Max Richter, “On the Nature of Daylight”, in https://www.youtube.com/watch?v=InyT9Gyoz_o&list=RDInyT9Gyoz_o&start_radio=1

Na mão que veio parar à mão, um punhado de duques. Franzido o sobrolho, na espontânea reação de quem não consegue esconder a desfeita de ao jogo vir de amparo um naipe do menor valor possível. Não podia haver pior jogo. Não se vê como transformar esta mão numa arte de vitória. 

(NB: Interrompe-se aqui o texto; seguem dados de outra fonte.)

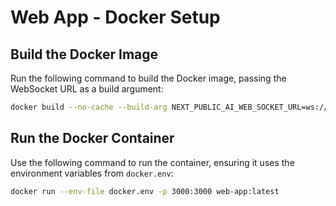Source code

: # Web App - Docker Setup

## Build the Docker Image
Run the following command to build the Docker image, passing the WebSocket URL as a build argument:
```sh
docker build --no-cache --build-arg NEXT_PUBLIC_AI_WEB_SOCKET_URL=ws://localhost:3004/ws -t web-app:latest .
```

## Run the Docker Container
Use the following command to run the container, ensuring it uses the environment variables from `docker.env`:
```sh
docker run --env-file docker.env -p 3000:3000 web-app:latest
```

A manha que cresceu com a experiência ensina a arte do fingimento. Ao voltar atrás na fita do tempo, os parceiros do jogo não conseguiram discernir um esgar correspondente à presença de uma mão cheia de duques. Conseguiu emudecer a espontaneidade que teria mostrado o franzir do sobrolho, que logo seria interpretado como sinal de um jogo condenado a ser um fiasco. 

Os duques nunca foram amigos de quem se mete a jogo. São a extensão da experiência de vida quando se tropeça naquelas personagens que correspondem à pedra no sapato que incomoda o andar e até pode ferir o pé se os seus efeitos forem prolongados. O que se faz com as pedras no sapato pode ser aplicado aos duques em excesso que comprometem o jogo? Até ao que for possível pelas regras do jogo. É possível sanear a pedra no sapato, se a sua persistência agravar os efeitos adversos da sua existência. Quem representar a pedra no sapato (o duque de serviço), deixa de contar para o universo das relações pessoais sempre que se sentir amolgado pela persistência da pedra no sapato. 

Quando a mão está cheia de duques, às vezes as regras do jogo admitem a sua substituição (até um certo limite no número de cartas a trocar). A troca só pode compensar. A probabilidade de as cartas prescindidas serem trocadas por outros duques é baixa. Com a ajuda da sorte – pois então, é de jogo que se trata –, uma mão fadada à capitulação pode ser transformada num jogo cheio de hipóteses. 

Os duques substituídos deram lugar a outras cartas que se tornaram trampolim para um jogo diferente. Se não fosse por esses duques, a mão a jogo não seria triunfante. Caso em que seria injusto dizer, com aquele tom entediado de quem se sente vítima de uma conspiração da autoria do universo, “só me saem duques”.